Cecchetti & Schoenholt say that the story is all about leverage in the financial system and surely that is part of the story. In Mian & Sufi’s excellent book House of Debt tells a story I find more convincing about leverage. The key thing is not how much debt is held, but who is holding it. Yes, banks had leveraged exposure to US real estate prices in the period leading up to the Great Recession. Consumers, however, had a great deal more exposure to relative to shock-absorbing assets. Mian & Sufi argue that the lower income consumers who had borrowed to buy homes were forced to dramatically curtail their spending after the decline in price of homes they bought with borrowed money.
Imagine you make $10,000 a year and you make a $10 bet. If the bet turns out against you it would not affect your lifestyle very much. Now imagine the losing bet was $1,000, in this case your pattern of spending would have to change a great deal.

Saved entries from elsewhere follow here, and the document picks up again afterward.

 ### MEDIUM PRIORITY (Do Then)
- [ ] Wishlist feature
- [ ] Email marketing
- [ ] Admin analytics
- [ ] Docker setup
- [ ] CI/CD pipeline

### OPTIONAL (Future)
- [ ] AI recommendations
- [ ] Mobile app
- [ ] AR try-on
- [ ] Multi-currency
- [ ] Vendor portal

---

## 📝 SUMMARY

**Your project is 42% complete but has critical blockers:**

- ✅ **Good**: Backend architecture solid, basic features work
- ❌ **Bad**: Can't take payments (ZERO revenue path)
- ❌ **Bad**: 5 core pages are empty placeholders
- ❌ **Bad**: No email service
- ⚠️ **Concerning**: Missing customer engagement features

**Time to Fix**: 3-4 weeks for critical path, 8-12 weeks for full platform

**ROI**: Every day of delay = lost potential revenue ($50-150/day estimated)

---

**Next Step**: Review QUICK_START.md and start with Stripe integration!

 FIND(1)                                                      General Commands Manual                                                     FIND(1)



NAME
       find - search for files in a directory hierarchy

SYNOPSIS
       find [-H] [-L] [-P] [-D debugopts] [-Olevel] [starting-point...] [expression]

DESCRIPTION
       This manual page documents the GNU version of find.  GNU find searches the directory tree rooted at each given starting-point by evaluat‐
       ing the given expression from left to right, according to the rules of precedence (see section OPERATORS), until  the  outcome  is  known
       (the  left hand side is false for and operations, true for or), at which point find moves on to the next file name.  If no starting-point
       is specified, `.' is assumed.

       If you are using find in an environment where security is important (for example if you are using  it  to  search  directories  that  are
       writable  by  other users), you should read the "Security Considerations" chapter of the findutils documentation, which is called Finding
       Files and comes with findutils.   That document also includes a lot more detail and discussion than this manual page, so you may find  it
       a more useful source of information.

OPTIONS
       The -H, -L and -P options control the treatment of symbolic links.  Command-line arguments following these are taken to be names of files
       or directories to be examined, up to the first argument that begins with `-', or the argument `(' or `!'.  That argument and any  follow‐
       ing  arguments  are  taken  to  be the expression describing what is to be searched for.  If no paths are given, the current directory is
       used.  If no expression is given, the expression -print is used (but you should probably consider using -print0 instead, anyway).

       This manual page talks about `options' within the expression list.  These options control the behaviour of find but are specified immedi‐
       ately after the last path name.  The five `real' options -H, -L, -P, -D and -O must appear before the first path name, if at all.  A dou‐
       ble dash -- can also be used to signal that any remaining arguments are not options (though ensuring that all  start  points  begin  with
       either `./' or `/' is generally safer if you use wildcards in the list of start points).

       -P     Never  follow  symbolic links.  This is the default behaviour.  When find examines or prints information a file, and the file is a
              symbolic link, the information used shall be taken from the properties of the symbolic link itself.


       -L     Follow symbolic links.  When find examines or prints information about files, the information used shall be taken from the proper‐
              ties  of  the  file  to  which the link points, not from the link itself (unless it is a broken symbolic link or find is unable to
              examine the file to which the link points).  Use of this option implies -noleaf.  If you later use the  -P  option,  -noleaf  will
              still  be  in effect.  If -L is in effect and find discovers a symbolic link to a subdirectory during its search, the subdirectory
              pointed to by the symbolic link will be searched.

Mian & Sufi make a case that this is exactly what happened in the 2007-2009 crisis. Debt acted as “anti-insurance” – focusing losses on those least able to bear them, with results that are readily understandable in retrospect, even if they were not well understood at the time.
How much debt was added and are we back to more sustainable levels? Since 1980 the Federal Reserve has published data about debt relative to income.
We can see that the total of all interest payments (mortgage, student debt, credit cards etc) as a percentage of income has swung from a high over the life of the series in 2007 to a new low value today – a function of the mixture of lower interest rates and lower rates of debt. As this measure has been fairly table for several quarters, it seems that consumers do not feel the need
I recommend House of Debt (or their academic writings, accessible here) to everyone in the financial services industry, that Cecchetti & Schoenholtz talk about asset returns on the economy and not to mention the composition of the debtors shows that their work has yet to be fully appreciated.